>>>

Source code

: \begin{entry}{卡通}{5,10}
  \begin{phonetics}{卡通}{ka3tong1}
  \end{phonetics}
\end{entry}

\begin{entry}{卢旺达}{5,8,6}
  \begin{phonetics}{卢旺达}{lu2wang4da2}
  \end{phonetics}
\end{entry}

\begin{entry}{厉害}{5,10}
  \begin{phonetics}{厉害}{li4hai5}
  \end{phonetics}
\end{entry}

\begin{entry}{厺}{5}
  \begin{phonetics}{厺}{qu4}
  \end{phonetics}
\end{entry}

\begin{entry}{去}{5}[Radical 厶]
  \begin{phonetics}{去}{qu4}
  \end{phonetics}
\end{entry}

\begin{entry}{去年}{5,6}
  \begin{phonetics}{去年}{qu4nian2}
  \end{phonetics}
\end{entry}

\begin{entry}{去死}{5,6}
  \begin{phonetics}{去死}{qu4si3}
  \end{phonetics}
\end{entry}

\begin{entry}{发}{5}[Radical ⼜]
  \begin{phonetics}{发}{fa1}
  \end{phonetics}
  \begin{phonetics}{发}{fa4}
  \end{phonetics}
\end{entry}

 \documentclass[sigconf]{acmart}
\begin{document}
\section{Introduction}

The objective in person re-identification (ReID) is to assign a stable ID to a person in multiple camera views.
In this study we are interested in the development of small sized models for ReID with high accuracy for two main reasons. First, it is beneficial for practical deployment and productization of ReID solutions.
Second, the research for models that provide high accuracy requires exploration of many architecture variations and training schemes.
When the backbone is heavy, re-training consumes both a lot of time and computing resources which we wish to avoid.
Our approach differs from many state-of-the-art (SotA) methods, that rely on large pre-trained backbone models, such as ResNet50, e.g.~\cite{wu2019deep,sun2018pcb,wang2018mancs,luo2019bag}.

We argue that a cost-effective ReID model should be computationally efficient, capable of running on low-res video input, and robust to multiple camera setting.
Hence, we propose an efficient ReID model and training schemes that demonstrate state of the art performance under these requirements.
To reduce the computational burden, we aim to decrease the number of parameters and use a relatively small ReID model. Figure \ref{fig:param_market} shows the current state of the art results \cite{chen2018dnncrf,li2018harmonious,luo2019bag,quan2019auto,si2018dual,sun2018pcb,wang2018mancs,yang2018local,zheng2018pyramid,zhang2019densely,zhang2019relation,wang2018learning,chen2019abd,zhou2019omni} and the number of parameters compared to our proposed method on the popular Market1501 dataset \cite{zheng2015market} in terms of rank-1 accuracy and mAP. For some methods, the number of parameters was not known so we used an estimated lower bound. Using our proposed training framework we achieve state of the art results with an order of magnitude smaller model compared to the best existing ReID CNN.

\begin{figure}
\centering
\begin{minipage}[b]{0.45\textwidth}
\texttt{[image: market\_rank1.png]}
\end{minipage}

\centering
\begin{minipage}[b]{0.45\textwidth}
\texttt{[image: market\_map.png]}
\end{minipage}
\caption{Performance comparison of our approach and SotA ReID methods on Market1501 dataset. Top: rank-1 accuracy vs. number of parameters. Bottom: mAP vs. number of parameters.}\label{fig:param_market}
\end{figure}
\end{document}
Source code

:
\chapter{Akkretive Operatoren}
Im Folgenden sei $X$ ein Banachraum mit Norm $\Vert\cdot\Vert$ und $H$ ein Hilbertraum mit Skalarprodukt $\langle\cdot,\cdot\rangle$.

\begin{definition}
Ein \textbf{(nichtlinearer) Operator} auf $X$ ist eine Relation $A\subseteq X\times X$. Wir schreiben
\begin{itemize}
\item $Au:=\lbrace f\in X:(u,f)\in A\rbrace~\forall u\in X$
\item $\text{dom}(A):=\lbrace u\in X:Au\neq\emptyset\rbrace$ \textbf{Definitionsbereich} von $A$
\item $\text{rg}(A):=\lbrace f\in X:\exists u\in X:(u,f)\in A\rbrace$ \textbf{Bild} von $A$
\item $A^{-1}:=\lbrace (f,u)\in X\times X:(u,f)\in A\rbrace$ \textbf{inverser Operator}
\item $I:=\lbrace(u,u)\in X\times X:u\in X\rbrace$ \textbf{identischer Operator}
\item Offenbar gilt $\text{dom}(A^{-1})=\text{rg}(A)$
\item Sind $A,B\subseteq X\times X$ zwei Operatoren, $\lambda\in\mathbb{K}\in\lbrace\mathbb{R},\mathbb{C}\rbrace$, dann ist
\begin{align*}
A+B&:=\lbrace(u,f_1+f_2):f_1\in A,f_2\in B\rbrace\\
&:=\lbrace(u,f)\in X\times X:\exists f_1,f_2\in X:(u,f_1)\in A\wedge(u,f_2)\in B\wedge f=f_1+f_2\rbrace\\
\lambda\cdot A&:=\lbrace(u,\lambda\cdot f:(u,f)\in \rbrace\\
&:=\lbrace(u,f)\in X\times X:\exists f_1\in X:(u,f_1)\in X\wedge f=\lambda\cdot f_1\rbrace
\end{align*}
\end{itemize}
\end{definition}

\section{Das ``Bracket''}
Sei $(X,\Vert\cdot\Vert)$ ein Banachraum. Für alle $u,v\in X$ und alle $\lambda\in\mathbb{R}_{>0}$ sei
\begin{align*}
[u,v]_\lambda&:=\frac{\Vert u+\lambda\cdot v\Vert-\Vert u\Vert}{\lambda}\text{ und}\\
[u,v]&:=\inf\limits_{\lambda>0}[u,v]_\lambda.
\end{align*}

<<<

= ACTIVITY =
What lines above contain "Operatoren"? Copy them out.

= EXERCISE OUTPUT =
\chapter{Akkretive Operatoren}
\item Sind $A,B\subseteq X\times X$ zwei Operatoren, $\lambda\in\mathbb{K}\in\lbrace\mathbb{R},\mathbb{C}\rbrace$, dann ist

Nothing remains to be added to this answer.